The reason is that plot suffers from overplotting, which means that the vast majority of the data is plotted over each other, and, when we look at the plot, we overestimate the importance of few outliers, which catch our eyes.
Let’s look at that same plot, but now created in ggplot, which allows us to solve the issue of overplotting.
# we set the opacity of each point to 0.1 in this plot, so that we can clearly
# see where the majority of the data is and decrease the importance of outliers
# we also add some jitter to the positioning of each point, as the y residual
# axis is discrete in this situation. This helps us better visualize the points.

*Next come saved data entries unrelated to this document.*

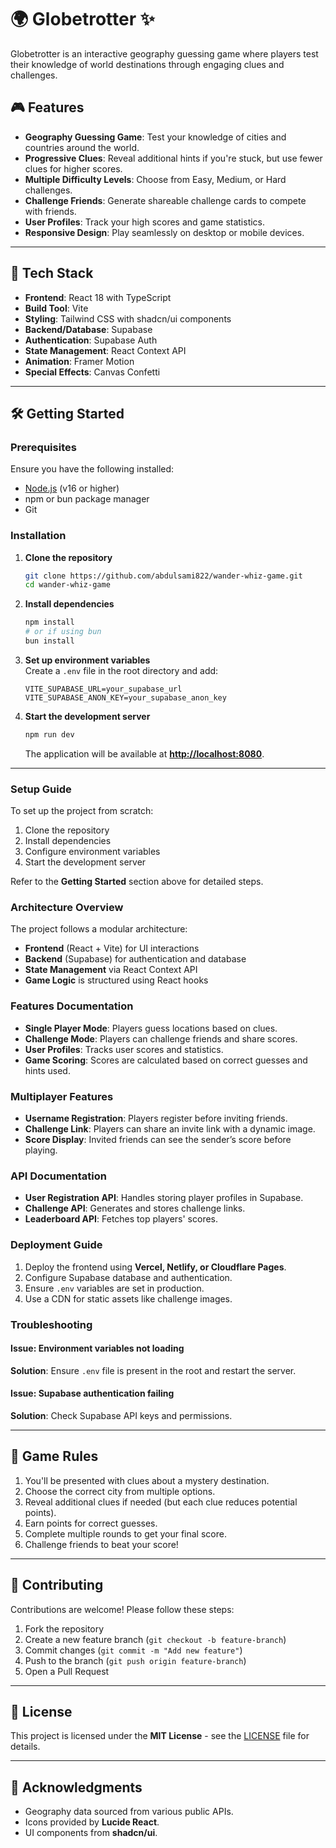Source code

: # 🌍 Globetrotter ✨

Globetrotter is an interactive geography guessing game where players test their knowledge of world destinations through engaging clues and challenges.

## 🎮 Features

- **Geography Guessing Game**: Test your knowledge of cities and countries around the world.
- **Progressive Clues**: Reveal additional hints if you're stuck, but use fewer clues for higher scores.
- **Multiple Difficulty Levels**: Choose from Easy, Medium, or Hard challenges.
- **Challenge Friends**: Generate shareable challenge cards to compete with friends.
- **User Profiles**: Track your high scores and game statistics.
- **Responsive Design**: Play seamlessly on desktop or mobile devices.

---

## 🚀 Tech Stack

- **Frontend**: React 18 with TypeScript
- **Build Tool**: Vite
- **Styling**: Tailwind CSS with shadcn/ui components
- **Backend/Database**: Supabase
- **Authentication**: Supabase Auth
- **State Management**: React Context API
- **Animation**: Framer Motion
- **Special Effects**: Canvas Confetti

---

## 🛠️ Getting Started

### Prerequisites

Ensure you have the following installed:

- [Node.js](https://nodejs.org/) (v16 or higher)
- npm or bun package manager
- Git

### Installation

1. **Clone the repository**

   ```bash
   git clone https://github.com/abdulsami822/wander-whiz-game.git
   cd wander-whiz-game
   ```

2. **Install dependencies**

   ```bash
   npm install
   # or if using bun
   bun install
   ```

3. **Set up environment variables**  
   Create a `.env` file in the root directory and add:

   ```plaintext
   VITE_SUPABASE_URL=your_supabase_url
   VITE_SUPABASE_ANON_KEY=your_supabase_anon_key
   ```

4. **Start the development server**
   ```bash
   npm run dev
   ```
   The application will be available at **[http://localhost:8080](http://localhost:8080)**.

---

### Setup Guide

To set up the project from scratch:

1. Clone the repository
2. Install dependencies
3. Configure environment variables
4. Start the development server

Refer to the **Getting Started** section above for detailed steps.

### Architecture Overview

The project follows a modular architecture:

- **Frontend** (React + Vite) for UI interactions
- **Backend** (Supabase) for authentication and database
- **State Management** via React Context API
- **Game Logic** is structured using React hooks

### Features Documentation

- **Single Player Mode**: Players guess locations based on clues.
- **Challenge Mode**: Players can challenge friends and share scores.
- **User Profiles**: Tracks user scores and statistics.
- **Game Scoring**: Scores are calculated based on correct guesses and hints used.

### Multiplayer Features

- **Username Registration**: Players register before inviting friends.
- **Challenge Link**: Players can share an invite link with a dynamic image.
- **Score Display**: Invited friends can see the sender’s score before playing.

### API Documentation

- **User Registration API**: Handles storing player profiles in Supabase.
- **Challenge API**: Generates and stores challenge links.
- **Leaderboard API**: Fetches top players' scores.

### Deployment Guide

1. Deploy the frontend using **Vercel, Netlify, or Cloudflare Pages**.
2. Configure Supabase database and authentication.
3. Ensure `.env` variables are set in production.
4. Use a CDN for static assets like challenge images.

### Troubleshooting

#### Issue: Environment variables not loading

**Solution**: Ensure `.env` file is present in the root and restart the server.

#### Issue: Supabase authentication failing

**Solution**: Check Supabase API keys and permissions.

---

## 🎯 Game Rules

1. You'll be presented with clues about a mystery destination.
2. Choose the correct city from multiple options.
3. Reveal additional clues if needed (but each clue reduces potential points).
4. Earn points for correct guesses.
5. Complete multiple rounds to get your final score.
6. Challenge friends to beat your score!

---

## 🤝 Contributing

Contributions are welcome! Please follow these steps:

1. Fork the repository
2. Create a new feature branch (`git checkout -b feature-branch`)
3. Commit changes (`git commit -m "Add new feature"`)
4. Push to the branch (`git push origin feature-branch`)
5. Open a Pull Request

---

## 📄 License

This project is licensed under the **MIT License** - see the [LICENSE](./LICENSE) file for details.

---

## 👏 Acknowledgments

- Geography data sourced from various public APIs.
- Icons provided by **Lucide React**.
- UI components from **shadcn/ui**.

# geom_smooth is the function that adds the regression line that allows us
# to check for the linearity assumption
ggplot(lm1, aes(x = .fitted, y = .resid)) +
geom_point(alpha = 0.1,
position = position_jitter(width = NULL, height = 0.25)) +
geom_smooth(method = "loess", se = FALSE, linewidth = 1,
method.args = list(degree = 1),
colour="red")
We can also bin the data to be able to show this clustering even further
ggplot(lm1, aes(x = .fitted, y = .resid)) +
stat_bin2d(bins = 40) +
scale_fill_gradient(low = "white", high = "black", limits = c(0, 350))
With the plots above, we can see that almost all of the data is concentrated in the 6.975 to 7.025 range in the “fitted” axis, where homoscedasticity is present.
By now, we have looked at the assumptions of Linearity and Homoscedasticity.
Let’s continue with further plots.
plot(lm1, which=2)
The Q-Q Residuals plot shows that the Normality assumption is respected, with the standardized residuals following the distribution of theoretical quantiles.
The assumption of Independence is inherent of the study design, and we can say it was maintained here.
Having seen all of the above, I wouldn’t recommend transforming the dust weight variable into its logarithmic in order to include it in the linear model, as it’s not necessary and can hinder the interpretation of the findings.